### Data records
BEGIN

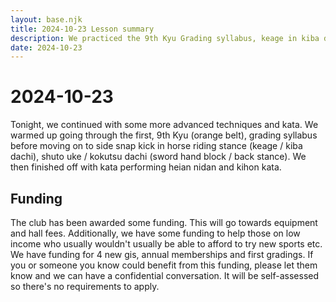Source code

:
 ```yaml
---
layout: base.njk
title: 2024-10-23 Lesson summary
description: We practiced the 9th Kyu Grading syllabus, keage in kiba dachi, heian nidan and kihon kata
date: 2024-10-23
---
```

# 2024-10-23

Tonight, we continued with some more advanced techniques and kata. We warmed up going through the first, 9th Kyu (orange belt), grading syllabus before moving on to side snap kick in horse riding stance (keage / kiba dachi), shuto uke / kokutsu dachi (sword hand block / back stance). We then finished off with kata performing heian nidan and kihon kata.

## Funding

The club has been awarded some funding. This will go towards equipment and hall fees. Additionally, we have some funding to help those on low income who usually wouldn't usually be able to afford to try new sports etc. We have funding for 4 new gis, annual memberships and first gradings. If you or someone you know could benefit from this funding, please let them know and we can have a confidential conversation. It will be self-assessed so there's no requirements to apply.
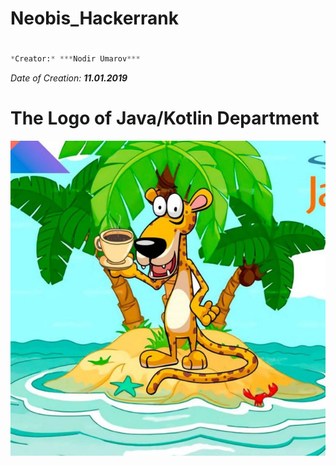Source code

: # Neobis_Hackerrank

# 
```python
*Creator:* ***Nodir Umarov***
```

*Date of Creation:* ***11.01.2019***

# The Logo of Java/Kotlin Department

![alt-текст](https://github.com/NodirUmarov/Neobis_Hackerrank/blob/master/Java_Kotlin_Backend.jpg "The Logo")
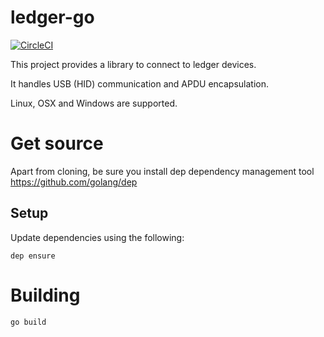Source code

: # ledger-go

[![CircleCI](https://circleci.com/gh/ZondaX/ledger-go.svg?style=shield)](https://circleci.com/gh/ZondaX/ledger-go)

This project provides a library to connect to ledger devices. 

It handles USB (HID) communication and APDU encapsulation.

Linux, OSX and Windows are supported.

# Get source
Apart from cloning, be sure you install dep dependency management tool
https://github.com/golang/dep

## Setup
Update dependencies using the following:
```
dep ensure 
```

# Building
```
go build
```
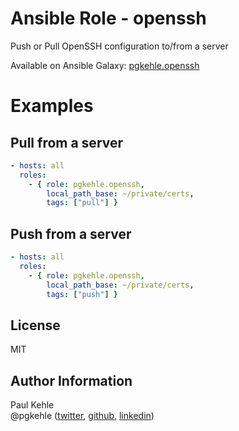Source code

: # Ansible Role - openssh

Push or Pull OpenSSH configuration to/from a server

Available on Ansible Galaxy: [pgkehle.openssh](https://galaxy.ansible.com/pgkehle/openssh)

# Examples

## Pull from a server 

```YAML
- hosts: all
  roles:
    - { role: pgkehle.openssh,
        local_path_base: ~/private/certs,
        tags: ["pull"] }
```

## Push from a server 

```YAML
- hosts: all
  roles:
    - { role: pgkehle.openssh,
        local_path_base: ~/private/certs,
        tags: ["push"] }
```

## License

MIT

## Author Information

Paul Kehle  
@pgkehle ([twitter](https://twitter.com/pgkehle), [github](https://github.com/pgkehle), [linkedin](https://www.linkedin.com/in/pgkehle))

END

### Problem
Filter the listing above down to the lines that contain the word "ledger".

### Answer to this problem
: # ledger-go
[![CircleCI](https://circleci.com/gh/ZondaX/ledger-go.svg?style=shield)](https://circleci.com/gh/ZondaX/ledger-go)
This project provides a library to connect to ledger devices. 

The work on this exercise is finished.